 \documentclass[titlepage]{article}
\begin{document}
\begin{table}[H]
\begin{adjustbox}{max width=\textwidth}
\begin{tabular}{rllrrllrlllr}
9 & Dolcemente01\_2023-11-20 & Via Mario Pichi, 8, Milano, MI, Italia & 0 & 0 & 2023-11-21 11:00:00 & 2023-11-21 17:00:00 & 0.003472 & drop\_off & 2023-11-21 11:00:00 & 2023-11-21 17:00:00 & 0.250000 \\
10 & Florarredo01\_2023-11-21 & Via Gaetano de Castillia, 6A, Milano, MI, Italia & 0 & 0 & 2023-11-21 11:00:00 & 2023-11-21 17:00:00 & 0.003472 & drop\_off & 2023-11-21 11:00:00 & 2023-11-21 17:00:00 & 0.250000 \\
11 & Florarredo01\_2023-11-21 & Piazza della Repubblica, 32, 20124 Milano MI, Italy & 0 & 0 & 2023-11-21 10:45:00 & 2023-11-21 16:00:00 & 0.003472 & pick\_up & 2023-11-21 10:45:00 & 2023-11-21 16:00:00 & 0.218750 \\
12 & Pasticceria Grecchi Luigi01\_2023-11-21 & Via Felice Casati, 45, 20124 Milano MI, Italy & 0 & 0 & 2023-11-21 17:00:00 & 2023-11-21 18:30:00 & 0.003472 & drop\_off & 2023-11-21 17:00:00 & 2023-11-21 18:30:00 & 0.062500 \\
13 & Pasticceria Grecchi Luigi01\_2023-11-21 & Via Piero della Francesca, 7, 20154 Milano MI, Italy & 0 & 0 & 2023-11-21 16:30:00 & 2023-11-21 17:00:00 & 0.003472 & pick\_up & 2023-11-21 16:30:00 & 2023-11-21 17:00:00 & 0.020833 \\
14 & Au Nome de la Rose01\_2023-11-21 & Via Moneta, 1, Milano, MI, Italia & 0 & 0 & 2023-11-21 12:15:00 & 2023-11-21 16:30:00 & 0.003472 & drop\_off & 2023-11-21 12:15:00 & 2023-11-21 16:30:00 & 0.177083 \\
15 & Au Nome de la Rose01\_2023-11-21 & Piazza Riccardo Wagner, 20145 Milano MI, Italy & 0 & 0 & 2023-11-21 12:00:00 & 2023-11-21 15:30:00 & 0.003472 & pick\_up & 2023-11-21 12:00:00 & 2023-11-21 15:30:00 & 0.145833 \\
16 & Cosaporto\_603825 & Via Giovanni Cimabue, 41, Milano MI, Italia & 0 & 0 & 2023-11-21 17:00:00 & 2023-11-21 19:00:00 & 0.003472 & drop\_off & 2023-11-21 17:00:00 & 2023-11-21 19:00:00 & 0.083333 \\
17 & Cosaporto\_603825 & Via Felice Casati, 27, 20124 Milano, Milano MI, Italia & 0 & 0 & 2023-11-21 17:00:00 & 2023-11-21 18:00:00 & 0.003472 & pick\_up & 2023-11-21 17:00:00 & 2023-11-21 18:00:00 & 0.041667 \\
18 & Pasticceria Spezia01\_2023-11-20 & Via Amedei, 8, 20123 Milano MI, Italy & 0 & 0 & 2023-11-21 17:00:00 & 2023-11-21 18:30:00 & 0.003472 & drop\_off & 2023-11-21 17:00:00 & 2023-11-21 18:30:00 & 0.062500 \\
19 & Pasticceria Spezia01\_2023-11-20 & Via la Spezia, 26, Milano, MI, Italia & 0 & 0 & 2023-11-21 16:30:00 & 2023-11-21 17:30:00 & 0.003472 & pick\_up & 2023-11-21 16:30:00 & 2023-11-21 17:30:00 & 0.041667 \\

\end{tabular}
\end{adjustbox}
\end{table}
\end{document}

DESCRIPTION OF THE TASK: Find each line above that contains "Casati", and copy those lines.

EXERCISE RESPONSE:
12 & Pasticceria Grecchi Luigi01\_2023-11-21 & Via Felice Casati, 45, 20124 Milano MI, Italy & 0 & 0 & 2023-11-21 17:00:00 & 2023-11-21 18:30:00 & 0.003472 & drop\_off & 2023-11-21 17:00:00 & 2023-11-21 18:30:00 & 0.062500 \\
17 & Cosaporto\_603825 & Via Felice Casati, 27, 20124 Milano, Milano MI, Italia & 0 & 0 & 2023-11-21 17:00:00 & 2023-11-21 18:00:00 & 0.003472 & pick\_up & 2023-11-21 17:00:00 & 2023-11-21 18:00:00 & 0.041667 \\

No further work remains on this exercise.